To visualize the raw data and the fitted lines, we need to combine them by row, and draw the fitted line and credible intervals via geom_line and geom_ribbon functions from ggplot2.

cbind(simulated_df, pred_ci) %>%
  ggplot(., aes(x = x, y = y, color = type)) +
  geom_point() +
  geom_ribbon(aes(ymin = lwr, ymax = upr, fill = type, color = NULL),
    alpha = .6
  ) +
  geom_line(aes(y = fit), size = 1) +
  facet_wrap(~type) +
  theme(legend.position = "none")

Fitted results from the linear regression models

2. Linear regression via splitted structures

Alternatively, we can split the simulated data by each type and replicate the whole analysis by using map functions. Note that you may still need to convert the data into a data.frame so as to combine them by row.

parameters <- list(
  type = c("A", "B", "C"),
  x = list(1:100, 1:100, 1:100),
  intercept = c(1, 3, 5),
  slope = c(2, 4, 3)
)
simulated_df <- parameters %>%
  pmap_dfr(., function(type, x, intercept, slope) {
    data.frame(
      type = type, x = x,
      y = generate_response(x, intercept, slope)
    )
  })

pred_ci <- simulated_df %>%
  split(.$type) %>%
  map(~ lm(y ~ x, data = .x)) %>%
  map_dfr(~ as.data.frame(predict(.x, interval = "confidence")))

cbind(simulated_df, pred_ci) %>%
  ggplot(., aes(x = x, y = y, color = type)) +
  geom_point() +
  geom_ribbon(aes(ymin = lwr, ymax = upr, fill = type, color = NULL),
    alpha = .6
  ) +
  geom_line(aes(y = fit), size = 1) +
  facet_wrap(~type) +
  theme(legend.position = "none")

3. Concluding remarks

  • As far as I can see, the combination of split and map functions seems to be a bit more intuitive and easier to follow.
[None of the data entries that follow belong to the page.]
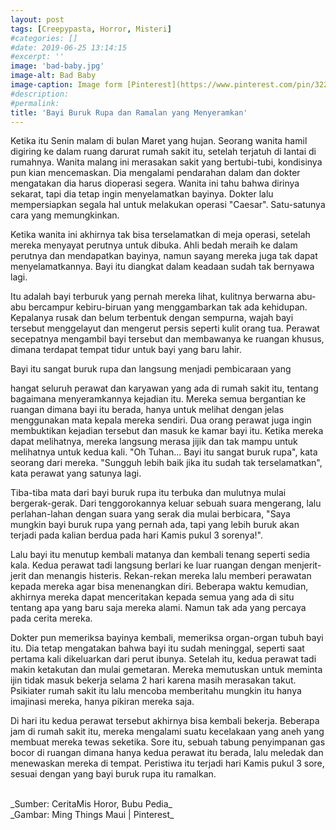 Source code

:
 ```yaml
---
layout: post
tags: [Creepypasta, Horror, Misteri]
#categories: []
#date: 2019-06-25 13:14:15
#excerpt: ''
image: 'bad-baby.jpg'
image-alt: Bad Baby
image-caption: Image form [Pinterest](https://www.pinterest.com/pin/322148179586139281/)
#description:
#permalink:
title: 'Bayi Buruk Rupa dan Ramalan yang Menyeramkan'
---
```




Ketika itu Senin malam di bulan Maret yang hujan. Seorang wanita hamil digiring ke dalam ruang darurat rumah sakit itu, setelah terjatuh di lantai di rumahnya. Wanita malang ini merasakan sakit yang bertubi-tubi, kondisinya pun kian mencemaskan. Dia mengalami pendarahan dalam dan dokter mengatakan dia harus dioperasi segera. Wanita ini tahu bahwa dirinya sekarat, tapi dia tetap ingin menyelamatkan bayinya. Dokter lalu mempersiapkan segala hal untuk melakukan operasi "Caesar". Satu-satunya cara yang memungkinkan.

Ketika wanita ini akhirnya tak bisa terselamatkan di meja operasi, setelah mereka menyayat perutnya untuk dibuka. Ahli bedah meraih ke dalam perutnya dan mendapatkan bayinya, namun sayang mereka juga tak dapat menyelamatkannya. Bayi itu diangkat dalam keadaan sudah tak bernyawa lagi.

Itu adalah bayi terburuk yang pernah mereka lihat, kulitnya berwarna abu-abu bercampur kebiru-biruan yang menggambarkan tak ada kehidupan. Kepalanya rusak dan belum terbentuk dengan sempurna, wajah bayi tersebut menggelayut dan mengerut persis seperti kulit orang tua. Perawat secepatnya mengambil bayi tersebut dan membawanya ke ruangan khusus, dimana terdapat tempat tidur untuk bayi yang baru lahir.

Bayi itu sangat buruk rupa dan langsung menjadi pembicaraan yang

hangat seluruh perawat dan karyawan yang ada di rumah sakit itu, tentang bagaimana menyeramkannya kejadian itu. Mereka semua bergantian ke ruangan dimana bayi itu berada, hanya untuk melihat dengan jelas menggunakan mata kepala mereka sendiri. Dua orang perawat juga ingin membuktikan kejadian tersebut dan masuk ke kamar bayi itu. Ketika mereka dapat melihatnya, mereka langsung merasa jijik dan tak mampu untuk melihatnya untuk kedua kali. "Oh Tuhan... Bayi itu sangat buruk rupa", kata seorang dari mereka. "Sungguh lebih baik jika itu sudah tak terselamatkan", kata perawat yang satunya lagi.

Tiba-tiba mata dari bayi buruk rupa itu terbuka dan mulutnya mulai bergerak-gerak. Dari tenggorokannya keluar sebuah suara mengerang, lalu perlahan-lahan dengan suara yang serak dia mulai berbicara, "Saya mungkin bayi buruk rupa yang pernah ada, tapi yang lebih buruk akan terjadi pada kalian berdua pada hari Kamis pukul 3 sorenya!".

Lalu bayi itu menutup kembali matanya dan kembali tenang seperti sedia kala. Kedua perawat tadi langsung berlari ke luar ruangan dengan menjerit-jerit dan menangis histeris. Rekan-rekan mereka lalu memberi perawatan kepada mereka agar bisa menenangkan diri. Beberapa waktu kemudian, akhirnya mereka dapat menceritakan kepada semua yang ada di situ tentang apa yang baru saja mereka alami. Namun tak ada yang percaya pada cerita mereka.

Dokter pun memeriksa bayinya kembali, memeriksa organ-organ tubuh bayi itu. Dia tetap mengatakan bahwa bayi itu sudah meninggal, seperti saat pertama kali dikeluarkan dari perut ibunya. Setelah itu, kedua perawat tadi makin ketakutan dan mulai gemetaran. Mereka memutuskan untuk meminta ijin tidak masuk bekerja selama 2 hari karena masih merasakan takut. Psikiater rumah sakit itu lalu mencoba memberitahu mungkin itu hanya imajinasi mereka, hanya pikiran mereka saja.

Di hari itu kedua perawat tersebut akhirnya bisa kembali bekerja. Beberapa jam di rumah sakit itu, mereka mengalami suatu kecelakaan yang aneh yang membuat mereka tewas seketika. Sore itu, sebuah tabung penyimpanan gas bocor di ruangan dimana hanya kedua perawat itu berada, lalu meledak dan menewaskan mereka di tempat. Peristiwa itu terjadi hari Kamis pukul 3 sore, sesuai dengan yang bayi buruk rupa itu ramalkan.


<br>
_Sumber: CeritaMis Horor, Bubu Pedia_ <br>
_Gambar: Ming Things Maui | Pinterest_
You do not need to constantly nest and unnest the data. More importantly, nested objected is somehow compressed in the tibble objects and make it less tractable.
  • Nested data structure is useful when you want to apply several functions to each model objects and the results can be directly saved in a tidy data.frame. For the splitted data structure, you need to apply the function to each model object separately.
  • Nested structure often relies on list for data simulation and packing model outputs, whereas splitted structure need to convert and combine the outputs into data.frames for visualization.